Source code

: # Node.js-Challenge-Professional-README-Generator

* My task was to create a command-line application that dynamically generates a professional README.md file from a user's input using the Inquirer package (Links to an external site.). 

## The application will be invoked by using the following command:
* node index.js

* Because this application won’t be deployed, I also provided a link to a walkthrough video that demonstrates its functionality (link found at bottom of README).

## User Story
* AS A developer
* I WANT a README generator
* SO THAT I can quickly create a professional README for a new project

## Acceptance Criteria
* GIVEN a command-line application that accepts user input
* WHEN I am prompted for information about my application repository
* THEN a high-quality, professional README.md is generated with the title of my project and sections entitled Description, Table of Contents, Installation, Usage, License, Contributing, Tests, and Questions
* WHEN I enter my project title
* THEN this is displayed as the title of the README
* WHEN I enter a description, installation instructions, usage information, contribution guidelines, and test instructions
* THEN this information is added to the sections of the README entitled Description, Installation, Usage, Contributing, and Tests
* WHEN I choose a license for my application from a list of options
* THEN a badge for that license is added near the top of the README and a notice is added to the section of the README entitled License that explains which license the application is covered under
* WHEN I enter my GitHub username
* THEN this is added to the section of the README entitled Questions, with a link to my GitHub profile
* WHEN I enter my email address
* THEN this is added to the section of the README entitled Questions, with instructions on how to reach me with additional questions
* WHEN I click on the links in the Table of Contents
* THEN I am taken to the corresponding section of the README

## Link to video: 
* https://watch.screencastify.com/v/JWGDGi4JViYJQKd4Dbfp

--

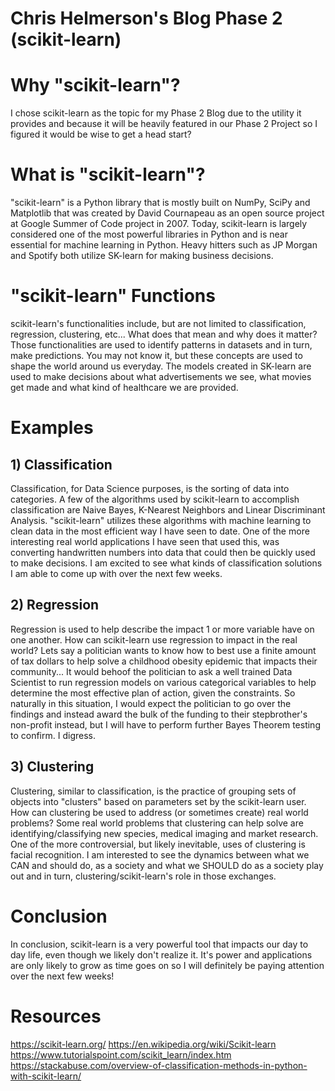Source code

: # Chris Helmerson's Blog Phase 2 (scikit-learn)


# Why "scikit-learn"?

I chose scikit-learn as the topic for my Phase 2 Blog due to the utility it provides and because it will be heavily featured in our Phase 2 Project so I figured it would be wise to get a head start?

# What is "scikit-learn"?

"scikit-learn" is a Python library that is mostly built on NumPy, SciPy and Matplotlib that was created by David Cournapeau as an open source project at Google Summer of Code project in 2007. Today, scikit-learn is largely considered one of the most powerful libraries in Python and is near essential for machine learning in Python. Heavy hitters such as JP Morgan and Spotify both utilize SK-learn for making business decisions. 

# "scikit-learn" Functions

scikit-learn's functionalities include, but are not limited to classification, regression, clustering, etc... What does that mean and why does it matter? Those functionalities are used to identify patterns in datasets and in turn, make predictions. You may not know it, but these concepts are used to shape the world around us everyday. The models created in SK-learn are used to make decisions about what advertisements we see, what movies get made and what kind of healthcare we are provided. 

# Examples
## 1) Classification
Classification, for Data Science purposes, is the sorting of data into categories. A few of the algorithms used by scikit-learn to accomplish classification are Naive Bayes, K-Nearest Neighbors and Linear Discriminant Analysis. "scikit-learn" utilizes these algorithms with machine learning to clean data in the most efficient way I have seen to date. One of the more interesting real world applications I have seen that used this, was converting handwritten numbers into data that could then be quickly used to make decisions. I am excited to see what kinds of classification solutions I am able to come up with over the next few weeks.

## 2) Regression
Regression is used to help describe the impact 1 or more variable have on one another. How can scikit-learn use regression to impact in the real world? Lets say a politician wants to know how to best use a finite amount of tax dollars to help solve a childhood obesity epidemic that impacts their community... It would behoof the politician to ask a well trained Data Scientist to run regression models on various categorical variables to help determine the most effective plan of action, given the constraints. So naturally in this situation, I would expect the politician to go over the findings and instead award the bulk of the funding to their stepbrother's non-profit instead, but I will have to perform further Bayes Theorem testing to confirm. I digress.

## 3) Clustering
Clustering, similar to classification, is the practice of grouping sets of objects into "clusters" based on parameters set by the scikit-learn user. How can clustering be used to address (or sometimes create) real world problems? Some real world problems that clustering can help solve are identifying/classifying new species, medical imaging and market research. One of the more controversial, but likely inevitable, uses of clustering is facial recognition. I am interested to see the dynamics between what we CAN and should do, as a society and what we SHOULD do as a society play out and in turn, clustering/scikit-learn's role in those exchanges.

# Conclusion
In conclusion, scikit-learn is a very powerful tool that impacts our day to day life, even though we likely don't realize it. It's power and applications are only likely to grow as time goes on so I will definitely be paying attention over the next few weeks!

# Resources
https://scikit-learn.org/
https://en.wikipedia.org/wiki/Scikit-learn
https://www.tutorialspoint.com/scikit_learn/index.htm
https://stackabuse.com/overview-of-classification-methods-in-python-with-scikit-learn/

**WHAT YOU NEED TO DO**
In the listing above, locate the line containing "accepts user input" and the line containing "my project title". Extract those two lines and every line between them, exactly as written, and only those.

**ANSWER SECTION**
* GIVEN a command-line application that accepts user input
* WHEN I am prompted for information about my application repository
* THEN a high-quality, professional README.md is generated with the title of my project and sections entitled Description, Table of Contents, Installation, Usage, License, Contributing, Tests, and Questions
* WHEN I enter my project title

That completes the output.